House of Delegates approves bill to help relieve jail overcrowding

CHARLESTON — The House of Delegates approved and sent to the Senate on Monday a bill to help relieve regional jail overcrowding.

HB 2190 bill requires that except for good cause shown, a magistrate must release a misdemeanor pre-trial defendant on personal recognizance. The exceptions are for misdemeanors involving actual violence or threat of violence, victims who are minors, a deadly weapon, controlled substances and serious traffic offenses.

Delegate Terri Sypolt chats before the floor session.

The bill includes a Friday amendment offered on the floor by Delegate Brandon Steele, R-Raleigh, saying that within 10 days of the setting of bond or bail, a prosecuting attorney may bring a motion to set cash or surety bond. The presiding court shall then hold a summary hearing upon the motion within five days.

Steele said that there will be situations where the magistrate and the arresting officer know nothing about the defendant, who may be a repeat offender or a risk of jumping bail.

Delegate Buck Jennings (left) talks before the floor session with Delegate Eric Nelson.

Apart from possibly alleviating some jail overcrowding, Judiciary chair John Shott, R-mercer, said the bill takes a humanitarian approach to pre-trial bail setting.

The committee had learned that pre-trial defendants spend an average six days in jail before posting bail. “Think about what that might do to your ability to retain a job,” he said while explaining the bill.

Also, he said, magistrates are inconsistent about setting bail. Some are more harsh than others and prone to set excessive bail. Some want to look tough on crime to enhance their chances of re-election.

HB 2190 passed 91-4.

Other bill action

HB 2362 was on second reading and was amended to honor the person who inspired it.

Current law allows county clerks to employ special poll workers to deliver emergency absentee ballots, upon request, to voters in hospitals or healthcare facilities within 35 miles of the county seat or in an adjacent county, or to voters in a nursing home within the county.

This bill would extend that to voters confined to a specific location within the county – typically their home – within seven days of the election. It would apply to a voter confined with an illness or injury; a physical disability; or immobility due to advanced age.
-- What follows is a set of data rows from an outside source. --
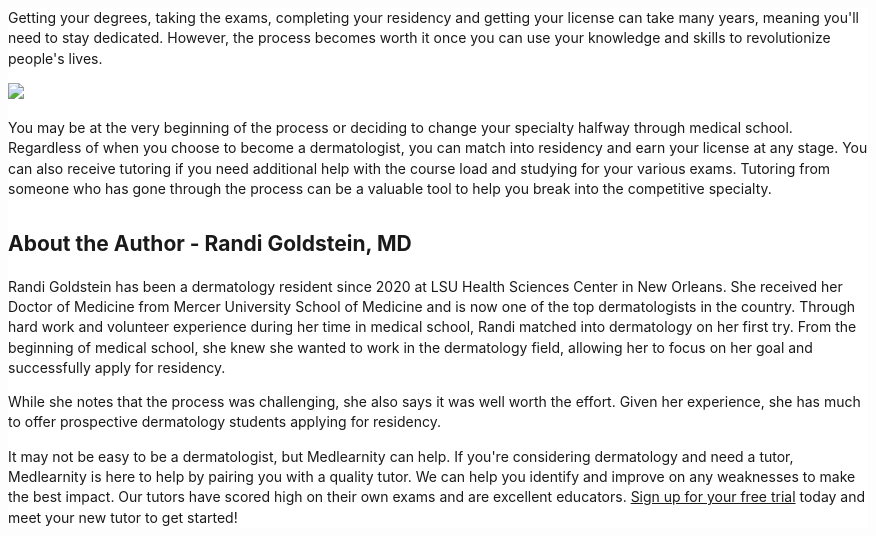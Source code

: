 
Getting your degrees, taking the exams, completing your residency and getting your license can take many years, meaning you'll need to stay dedicated. However, the process becomes worth it once you can use your knowledge and skills to revolutionize people's lives.

[![](https://www.medlearnity.com/wp-content/uploads/2022/10/05-About-the-Author.jpg)](https://www.medlearnity.com/start-here/)

You may be at the very beginning of the process or deciding to change your specialty halfway through medical school. Regardless of when you choose to become a dermatologist, you can match into residency and earn your license at any stage. You can also receive tutoring if you need additional help with the course load and studying for your various exams. Tutoring from someone who has gone through the process can be a valuable tool to help you break into the competitive specialty.

## About the Author - Randi Goldstein, MD

Randi Goldstein has been a dermatology resident since 2020 at LSU Health Sciences Center in New Orleans. She received her Doctor of Medicine from Mercer University School of Medicine and is now one of the top dermatologists in the country. Through hard work and volunteer experience during her time in medical school, Randi matched into dermatology on her first try. From the beginning of medical school, she knew she wanted to work in the dermatology field, allowing her to focus on her goal and successfully apply for residency.

While she notes that the process was challenging, she also says it was well worth the effort. Given her experience, she has much to offer prospective dermatology students applying for residency.

It may not be easy to be a dermatologist, but Medlearnity can help. If you're considering dermatology and need a tutor, Medlearnity is here to help by pairing you with a quality tutor. We can help you identify and improve on any weaknesses to make the best impact. Our tutors have scored high on their own exams and are excellent educators. [Sign up for your free trial](https://www.medlearnity.com/start-here/) today and meet your new tutor to get started!
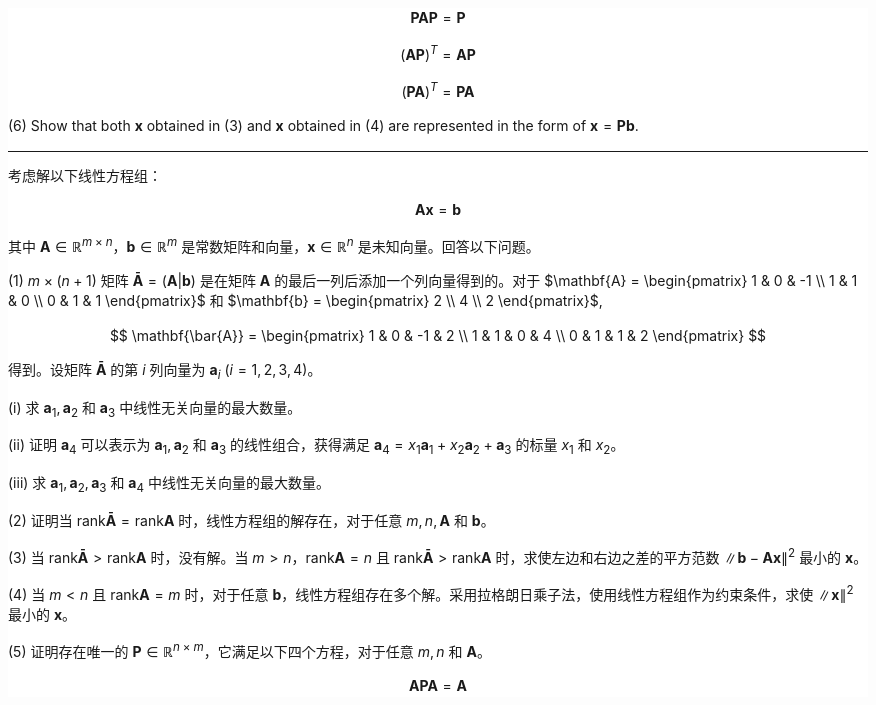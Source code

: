 $$
 \mathbf{P}\mathbf{A}\mathbf{P} = \mathbf{P} 
$$

$$
 (\mathbf{A}\mathbf{P})^T = \mathbf{A}\mathbf{P} 
$$

$$
 (\mathbf{P}\mathbf{A})^T = \mathbf{P}\mathbf{A} 
$$

(6) Show that both $\mathbf{x}$ obtained in (3) and $\mathbf{x}$ obtained in (4) are represented in the form of $\mathbf{x} = \mathbf{P}\mathbf{b}$.

---

考虑解以下线性方程组：

$$
 \mathbf{A}\mathbf{x} = \mathbf{b} 
$$

其中 $\mathbf{A} \in \mathbb{R}^{m \times n}$，$\mathbf{b} \in \mathbb{R}^m$ 是常数矩阵和向量，$\mathbf{x} \in \mathbb{R}^n$ 是未知向量。回答以下问题。

(1) $m \times (n + 1)$ 矩阵 $\mathbf{\bar{A}} = (\mathbf{A} | \mathbf{b})$ 是在矩阵 $\mathbf{A}$ 的最后一列后添加一个列向量得到的。对于 $\mathbf{A} = \begin{pmatrix} 1 & 0 & -1 \\ 1 & 1 & 0 \\ 0 & 1 & 1 \end{pmatrix}$ 和 $\mathbf{b} = \begin{pmatrix} 2 \\ 4 \\ 2 \end{pmatrix}$,

$$
 \mathbf{\bar{A}} = \begin{pmatrix} 1 & 0 & -1 & 2 \\ 1 & 1 & 0 & 4 \\ 0 & 1 & 1 & 2 \end{pmatrix} 
$$

得到。设矩阵 $\mathbf{\bar{A}}$ 的第 $i$ 列向量为 $\mathbf{a}_i$ $(i = 1, 2, 3, 4)$。

(i) 求 $\mathbf{a}_1, \mathbf{a}_2$ 和 $\mathbf{a}_3$ 中线性无关向量的最大数量。

(ii) 证明 $\mathbf{a}_4$ 可以表示为 $\mathbf{a}_1, \mathbf{a}_2$ 和 $\mathbf{a}_3$ 的线性组合，获得满足 $\mathbf{a}_4 = x_1 \mathbf{a}_1 + x_2 \mathbf{a}_2 + \mathbf{a}_3$ 的标量 $x_1$ 和 $x_2$。

(iii) 求 $\mathbf{a}_1, \mathbf{a}_2, \mathbf{a}_3$ 和 $\mathbf{a}_4$ 中线性无关向量的最大数量。

(2) 证明当 $\mathrm{rank} \mathbf{\bar{A}} = \mathrm{rank} \mathbf{A}$ 时，线性方程组的解存在，对于任意 $m, n, \mathbf{A}$ 和 $\mathbf{b}$。

(3) 当 $\mathrm{rank} \mathbf{\bar{A}} > \mathrm{rank} \mathbf{A}$ 时，没有解。当 $m > n$，$\mathrm{rank} \mathbf{A} = n$ 且 $\mathrm{rank} \mathbf{\bar{A}} > \mathrm{rank} \mathbf{A}$ 时，求使左边和右边之差的平方范数 $\|\mathbf{b} - \mathbf{A}\mathbf{x}\|^2$ 最小的 $\mathbf{x}$。

(4) 当 $m < n$ 且 $\mathrm{rank} \mathbf{A} = m$ 时，对于任意 $\mathbf{b}$，线性方程组存在多个解。采用拉格朗日乘子法，使用线性方程组作为约束条件，求使 $\| \mathbf{x} \|^2$ 最小的 $\mathbf{x}$。

(5) 证明存在唯一的 $\mathbf{P} \in \mathbb{R}^{n \times m}$，它满足以下四个方程，对于任意 $m, n$ 和 $\mathbf{A}$。

$$
 \mathbf{A}\mathbf{P}\mathbf{A} = \mathbf{A} 
$$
Delegate Andrew Robinson proposed to have the bill named the Ardala Miller Memorial Act, in memory of Delegate Rodney Miller, D-Boone, who is lead sponsor and whose mother inspired creation of the bill.

Floor amendments are usually passed or rejected by voice vote, but feel-good honorific actions like this one are typically done by roll call so everyone can be on the record supporting it. But this amendment drew one “nay” vote, from Delegate Marshall Wilson, R-Berkeley.

Also on second reading was HB 2008 It says that if no candidate in a state Supreme Court election receives more than 40 percent of the vote in the May election, the two highest vote-getters will face off in a runoff in November.

Leadership postponed action on this one for a day, so it remains on second reading.